▶ **Entries supplied**
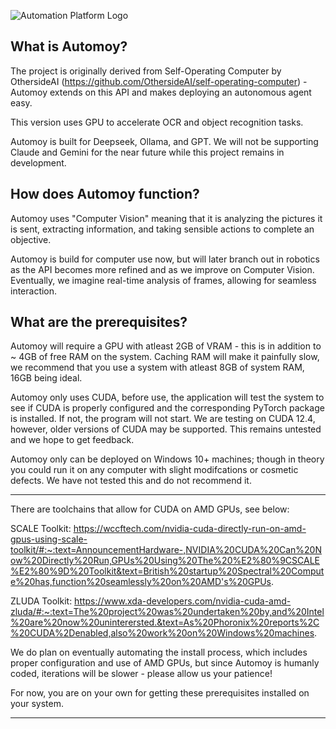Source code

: ![Automation Platform Logo](https://cloud.innovatingsustainabletechnology.com/apps/files_sharing/publicpreview/SL7ayF37TPessQT?file=/&fileId=317&x=3840&y=2160&a=true&etag=4a4d71d889fe7f610d7c18700daf40f5)
## What is Automoy?
The project is originally derived from Self-Operating Computer by OthersideAI (https://github.com/OthersideAI/self-operating-computer) - Automoy extends on this API and makes deploying an autonomous agent easy. 

This version uses GPU to accelerate OCR and object recognition tasks.

Automoy is built for Deepseek, Ollama, and GPT. We will not be supporting Claude and Gemini for the near future while this project remains in development.

## How does Automoy function?
Automoy uses "Computer Vision" meaning that it is analyzing the pictures it is sent, extracting information, and taking sensible actions to complete an objective.

Automoy is build for computer use now, but will later branch out in robotics as the API becomes more refined and as we improve on Computer Vision. Eventually, we imagine real-time analysis of frames, allowing for seamless interaction.

## What are the prerequisites?
Automoy will require a GPU with atleast 2GB of VRAM - this is in addition to ~ 4GB of free RAM on the system. Caching RAM will make it painfully slow, we recommend that you use a system with atleast 8GB of system RAM, 16GB being ideal.

Automoy only uses CUDA, before use, the application will test the system to see if CUDA is properly configured and the corresponding PyTorch package is installed. If not, the program will not start.
We are testing on CUDA 12.4, however, older versions of CUDA may be supported. This remains untested and we hope to get feedback.

Automoy only can be deployed on Windows 10+ machines; though in theory you could run it on any computer with slight modifcations or cosmetic defects. We have not tested this and do not recommend it.
_______________________________________________

There are toolchains that allow for CUDA on AMD GPUs, see below:

SCALE Toolkit:
https://wccftech.com/nvidia-cuda-directly-run-on-amd-gpus-using-scale-toolkit/#:~:text=AnnouncementHardware-,NVIDIA%20CUDA%20Can%20Now%20Directly%20Run,GPUs%20Using%20The%20%E2%80%9CSCALE%E2%80%9D%20Toolkit&text=British%20startup%20Spectral%20Compute%20has,function%20seamlessly%20on%20AMD's%20GPUs.

ZLUDA Toolkit:
https://www.xda-developers.com/nvidia-cuda-amd-zluda/#:~:text=The%20project%20was%20undertaken%20by,and%20Intel%20are%20now%20uninterersted.&text=As%20Phoronix%20reports%2C%20CUDA%2Denabled,also%20work%20on%20Windows%20machines.

We do plan on eventually automating the install process, which includes proper configuration and use of AMD GPUs, but since Automoy is humanly coded, iterations will be slower - please allow us your patience!

For now, you are on your own for getting these prerequisites installed on your system.

_______________________________________________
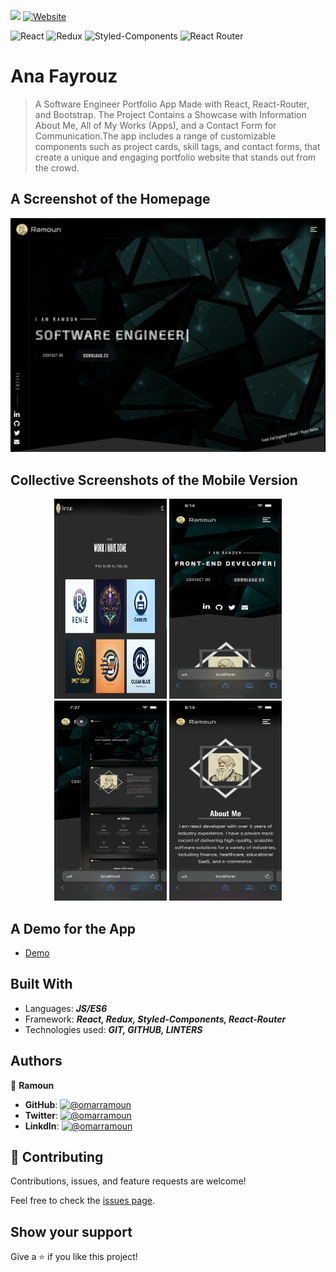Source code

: [![](https://img.shields.io/static/v1?label=BY&message=RAMOUN&color=birghtgreen)](https://omarramoun.com)
[![Website](https://img.shields.io/badge/OmarRamoun.com--yellow?style=social&logo=Firefox)](https://www.omarramoun.com/)

![React](https://img.shields.io/badge/-React-1f1f1f?logo=react&logoColor=61DAFB&style=for-the-badge)
![Redux](https://img.shields.io/badge/redux-%23593d88.svg?style=for-the-badge&logo=redux&logoColor=white)
![Styled-Components](https://img.shields.io/badge/Styled_Components-fbfbfb?style=for-the-badge&logo=styled-components&logoColor=DB7093)
![React Router](https://img.shields.io/badge/React_Router-CA4245?style=for-the-badge&logo=react-router&logoColor=white)

# Ana Fayrouz

> A Software Engineer Portfolio App Made with React, React-Router, and Bootstrap. The Project Contains a Showcase with Information About Me, All of My Works (Apps), and a Contact Form for Communication.The app includes a range of customizable components such as project cards, skill tags, and contact forms, that create a unique and engaging portfolio website that stands out from the crowd.

## A Screenshot of the Homepage

![screenshot](screenshots/anafayrouz-1.png)

## Collective Screenshots of the Mobile Version

<p align="center" justify="center">
  <img width="180px" height="320px" src="screenshots/anafayrouz-2.png" />
  <img width="180px" height="320px" src="screenshots/anafayrouz-3.png" />
  <img width="180px" height="320px" src="screenshots/anafayrouz-4.png" />
  <img width="180px" height="320px" src="screenshots/anafayrouz-5.png" />
</p>

## A Demo for the App

- [Demo](https://anafayrouz.omarramoun.com/)

## Built With

- Languages: _**JS/ES6**_
- Framework: _**React, Redux, Styled-Components, React-Router**_
- Technologies used: _**GIT, GITHUB, LINTERS**_

## Authors

👤 **Ramoun**

- **GitHub**: [![@omarramoun](https://img.shields.io/github/followers/omarramoun?label=OmarRamoun&style=social)](https://github.com/omarramoun)
- **Twitter**: [![@omarramoun](https://img.shields.io/twitter/follow/omarramoun?label=OmarRamoun&style=social)](https://twitter.com/omarramoun)
- **LinkdIn**: [![@omarramoun](https://img.shields.io/github/followers/omarramoun?label=OmarRamoun&logo=linkedin&style=social)](https://www.linkedin.com/in/omarramoun/)

## 🤝 Contributing

Contributions, issues, and feature requests are welcome!

Feel free to check the [issues page](../../issues).

## Show your support

Give a ⭐️ if you like this project!
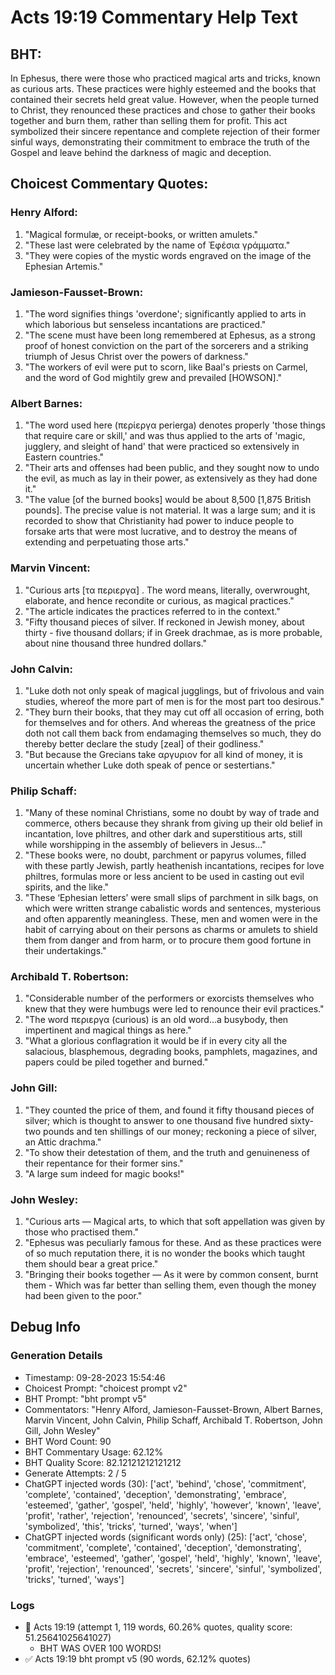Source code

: # Acts 19:19 Commentary Help Text

## BHT:
In Ephesus, there were those who practiced magical arts and tricks, known as curious arts. These practices were highly esteemed and the books that contained their secrets held great value. However, when the people turned to Christ, they renounced these practices and chose to gather their books together and burn them, rather than selling them for profit. This act symbolized their sincere repentance and complete rejection of their former sinful ways, demonstrating their commitment to embrace the truth of the Gospel and leave behind the darkness of magic and deception.

## Choicest Commentary Quotes:
### Henry Alford:
1. "Magical formulæ, or receipt-books, or written amulets."
2. "These last were celebrated by the name of Ἐφέσια γράμματα."
3. "They were copies of the mystic words engraved on the image of the Ephesian Artemis."

### Jamieson-Fausset-Brown:
1. "The word signifies things 'overdone'; significantly applied to arts in which laborious but senseless incantations are practiced."
2. "The scene must have been long remembered at Ephesus, as a strong proof of honest conviction on the part of the sorcerers and a striking triumph of Jesus Christ over the powers of darkness."
3. "The workers of evil were put to scorn, like Baal's priests on Carmel, and the word of God mightily grew and prevailed [HOWSON]."

### Albert Barnes:
1. "The word used here (περίεργα perierga) denotes properly 'those things that require care or skill,' and was thus applied to the arts of 'magic, jugglery, and sleight of hand' that were practiced so extensively in Eastern countries."
2. "Their arts and offenses had been public, and they sought now to undo the evil, as much as lay in their power, as extensively as they had done it."
3. "The value [of the burned books] would be about 8,500 [1,875 British pounds]. The precise value is not material. It was a large sum; and it is recorded to show that Christianity had power to induce people to forsake arts that were most lucrative, and to destroy the means of extending and perpetuating those arts."

### Marvin Vincent:
1. "Curious arts [τα περιεργα] . The word means, literally, overwrought, elaborate, and hence recondite or curious, as magical practices." 
2. "The article indicates the practices referred to in the context." 
3. "Fifty thousand pieces of silver. If reckoned in Jewish money, about thirty - five thousand dollars; if in Greek drachmae, as is more probable, about nine thousand three hundred dollars."

### John Calvin:
1. "Luke doth not only speak of magical jugglings, but of frivolous and vain studies, whereof the more part of men is for the most part too desirous."
2. "They burn their books, that they may cut off all occasion of erring, both for themselves and for others. And whereas the greatness of the price doth not call them back from endamaging themselves so much, they do thereby better declare the study [zeal] of their godliness."
3. "But because the Grecians take αργυριον for all kind of money, it is uncertain whether Luke doth speak of pence or sestertians."

### Philip Schaff:
1. "Many of these nominal Christians, some no doubt by way of trade and commerce, others because they shrank from giving up their old belief in incantation, love philtres, and other dark and superstitious arts, still while worshipping in the assembly of believers in Jesus..." 
2. "These books were, no doubt, parchment or papyrus volumes, filled with these partly Jewish, partly heathenish incantations, recipes for love philtres, formulas more or less ancient to be used in casting out evil spirits, and the like."
3. "These ‘Ephesian letters’ were small slips of parchment in silk bags, on which were written strange cabalistic words and sentences, mysterious and often apparently meaningless. These, men and women were in the habit of carrying about on their persons as charms or amulets to shield them from danger and from harm, or to procure them good fortune in their undertakings."

### Archibald T. Robertson:
1. "Considerable number of the performers or exorcists themselves who knew that they were humbugs were led to renounce their evil practices."
2. "The word περιεργα (curious) is an old word...a busybody, then impertinent and magical things as here."
3. "What a glorious conflagration it would be if in every city all the salacious, blasphemous, degrading books, pamphlets, magazines, and papers could be piled together and burned."

### John Gill:
1. "They counted the price of them, and found it fifty thousand pieces of silver; which is thought to answer to one thousand five hundred sixty-two pounds and ten shillings of our money; reckoning a piece of silver, an Attic drachma."
2. "To show their detestation of them, and the truth and genuineness of their repentance for their former sins."
3. "A large sum indeed for magic books!"

### John Wesley:
1. "Curious arts — Magical arts, to which that soft appellation was given by those who practised them."
2. "Ephesus was peculiarly famous for these. And as these practices were of so much reputation there, it is no wonder the books which taught them should bear a great price."
3. "Bringing their books together — As it were by common consent, burnt them - Which was far better than selling them, even though the money had been given to the poor."


## Debug Info
### Generation Details
- Timestamp: 09-28-2023 15:54:46
- Choicest Prompt: "choicest prompt v2"
- BHT Prompt: "bht prompt v5"
- Commentators: "Henry Alford, Jamieson-Fausset-Brown, Albert Barnes, Marvin Vincent, John Calvin, Philip Schaff, Archibald T. Robertson, John Gill, John Wesley"
- BHT Word Count: 90
- BHT Commentary Usage: 62.12%
- BHT Quality Score: 82.12121212121212
- Generate Attempts: 2 / 5
- ChatGPT injected words (30):
	['act', 'behind', 'chose', 'commitment', 'complete', 'contained', 'deception', 'demonstrating', 'embrace', 'esteemed', 'gather', 'gospel', 'held', 'highly', 'however', 'known', 'leave', 'profit', 'rather', 'rejection', 'renounced', 'secrets', 'sincere', 'sinful', 'symbolized', 'this', 'tricks', 'turned', 'ways', 'when']
- ChatGPT injected words (significant words only) (25):
	['act', 'chose', 'commitment', 'complete', 'contained', 'deception', 'demonstrating', 'embrace', 'esteemed', 'gather', 'gospel', 'held', 'highly', 'known', 'leave', 'profit', 'rejection', 'renounced', 'secrets', 'sincere', 'sinful', 'symbolized', 'tricks', 'turned', 'ways']

### Logs
- 🔄 Acts 19:19 (attempt 1, 119 words, 60.26% quotes, quality score: 51.25641025641027) 
	- BHT WAS OVER 100 WORDS!
- ✅ Acts 19:19 bht prompt v5 (90 words, 62.12% quotes)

▶ **Directions**
For the lines above, output exactly those from the line containing "## Choicest Commentary" through the line containing "workers of evil", and skip the others.

▶ **Solution for this exercise**
## Choicest Commentary Quotes:
### Henry Alford:
1. "Magical formulæ, or receipt-books, or written amulets."
2. "These last were celebrated by the name of Ἐφέσια γράμματα."
3. "They were copies of the mystic words engraved on the image of the Ephesian Artemis."

### Jamieson-Fausset-Brown:
1. "The word signifies things 'overdone'; significantly applied to arts in which laborious but senseless incantations are practiced."
2. "The scene must have been long remembered at Ephesus, as a strong proof of honest conviction on the part of the sorcerers and a striking triumph of Jesus Christ over the powers of darkness."
3. "The workers of evil were put to scorn, like Baal's priests on Carmel, and the word of God mightily grew and prevailed [HOWSON]."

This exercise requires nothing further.